0

I've been working on a "crawler" of sorts that goes through our repository, and lists directories and files as it goes. For every directory it enounters, it creates a thread that does the same for that directory and so on, recursively. Effectively this creates a very short-lived thread for every directory encountered in the repos. ( it doesn't take very long to request information on just one path, there are just tens of thousands of them )

The logic looks as follows:

import threading
import perforce as Perforce #custom perforce class
from pathlib import Path

p4 = Perforce()
p4.connect()

class Dir():
    def __init__(self, path):
        self.dirs = []
        self.files = []
        self.path = path

        self.crawlers = []

    def build_crawler(self):
        worker = Crawler(self)
        # append to class variable to keep it from being deleted
        self.crawlers.append(worker)
        worker.start()

class Crawler(threading.Thread):
    def __init__(self, dir):
        threading.Thread.__init__(self)
        self.dir = dir

    def run(self):
        depotdirs = p4.getdepotdirs(self.dir.path)
        depotfiles = p4.getdepotfiles(self.dir.path)

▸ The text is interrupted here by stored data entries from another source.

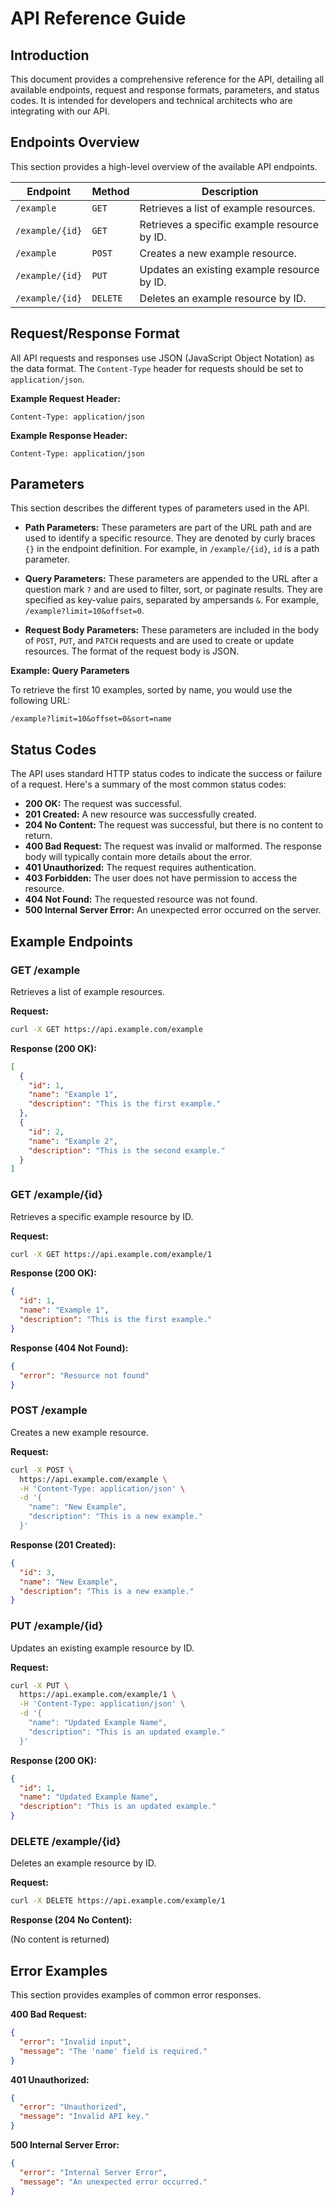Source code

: 
# API Reference Guide

## Introduction

This document provides a comprehensive reference for the API, detailing all available endpoints, request and response formats, parameters, and status codes. It is intended for developers and technical architects who are integrating with our API.

## Endpoints Overview

This section provides a high-level overview of the available API endpoints.

| Endpoint | Method | Description |
|---|---|---|
| `/example` | `GET` | Retrieves a list of example resources. |
| `/example/{id}` | `GET` | Retrieves a specific example resource by ID. |
| `/example` | `POST` | Creates a new example resource. |
| `/example/{id}` | `PUT` | Updates an existing example resource by ID. |
| `/example/{id}` | `DELETE` | Deletes an example resource by ID. |

## Request/Response Format

All API requests and responses use JSON (JavaScript Object Notation) as the data format.  The `Content-Type` header for requests should be set to `application/json`.

**Example Request Header:**

```
Content-Type: application/json
```

**Example Response Header:**

```
Content-Type: application/json
```

## Parameters

This section describes the different types of parameters used in the API.

*   **Path Parameters:**  These parameters are part of the URL path and are used to identify a specific resource.  They are denoted by curly braces `{}` in the endpoint definition.  For example, in `/example/{id}`, `id` is a path parameter.

*   **Query Parameters:** These parameters are appended to the URL after a question mark `?` and are used to filter, sort, or paginate results.  They are specified as key-value pairs, separated by ampersands `&`.  For example, `/example?limit=10&offset=0`.

*   **Request Body Parameters:** These parameters are included in the body of `POST`, `PUT`, and `PATCH` requests and are used to create or update resources.  The format of the request body is JSON.

**Example: Query Parameters**

To retrieve the first 10 examples, sorted by name, you would use the following URL:

```
/example?limit=10&offset=0&sort=name
```

## Status Codes

The API uses standard HTTP status codes to indicate the success or failure of a request.  Here's a summary of the most common status codes:

*   **200 OK:** The request was successful.
*   **201 Created:** A new resource was successfully created.
*   **204 No Content:** The request was successful, but there is no content to return.
*   **400 Bad Request:** The request was invalid or malformed.  The response body will typically contain more details about the error.
*   **401 Unauthorized:** The request requires authentication.
*   **403 Forbidden:** The user does not have permission to access the resource.
*   **404 Not Found:** The requested resource was not found.
*   **500 Internal Server Error:** An unexpected error occurred on the server.

## Example Endpoints

### GET /example

Retrieves a list of example resources.

**Request:**

```bash
curl -X GET https://api.example.com/example
```

**Response (200 OK):**

```json
[
  {
    "id": 1,
    "name": "Example 1",
    "description": "This is the first example."
  },
  {
    "id": 2,
    "name": "Example 2",
    "description": "This is the second example."
  }
]
```

### GET /example/{id}

Retrieves a specific example resource by ID.

**Request:**

```bash
curl -X GET https://api.example.com/example/1
```

**Response (200 OK):**

```json
{
  "id": 1,
  "name": "Example 1",
  "description": "This is the first example."
}
```

**Response (404 Not Found):**

```json
{
  "error": "Resource not found"
}
```

### POST /example

Creates a new example resource.

**Request:**

```bash
curl -X POST \
  https://api.example.com/example \
  -H 'Content-Type: application/json' \
  -d '{
    "name": "New Example",
    "description": "This is a new example."
  }'
```

**Response (201 Created):**

```json
{
  "id": 3,
  "name": "New Example",
  "description": "This is a new example."
}
```

### PUT /example/{id}

Updates an existing example resource by ID.

**Request:**

```bash
curl -X PUT \
  https://api.example.com/example/1 \
  -H 'Content-Type: application/json' \
  -d '{
    "name": "Updated Example Name",
    "description": "This is an updated example."
  }'
```

**Response (200 OK):**

```json
{
  "id": 1,
  "name": "Updated Example Name",
  "description": "This is an updated example."
}
```

### DELETE /example/{id}

Deletes an example resource by ID.

**Request:**

```bash
curl -X DELETE https://api.example.com/example/1
```

**Response (204 No Content):**

(No content is returned)

## Error Examples

This section provides examples of common error responses.

**400 Bad Request:**

```json
{
  "error": "Invalid input",
  "message": "The 'name' field is required."
}
```

**401 Unauthorized:**

```json
{
  "error": "Unauthorized",
  "message": "Invalid API key."
}
```

**500 Internal Server Error:**

```json
{
  "error": "Internal Server Error",
  "message": "An unexpected error occurred."
}
```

        for p in depotdirs:
            if Path(p).is_dir():
                _d = Dir(self.dir, p)
                self.dir.dirs.append(_d)

        for p in depotfiles:
            if Path(p).is_file():
                f = File(p) # File is like Dir, but with less stuff, just a path.
                self.dir.files.append(f)

        for dir in self.dir.dirs:
            dir.build_crawler()
            for worker in d.crawlers:
                worker.join()

Obviously this is not complete code, but it represents what I'm doing.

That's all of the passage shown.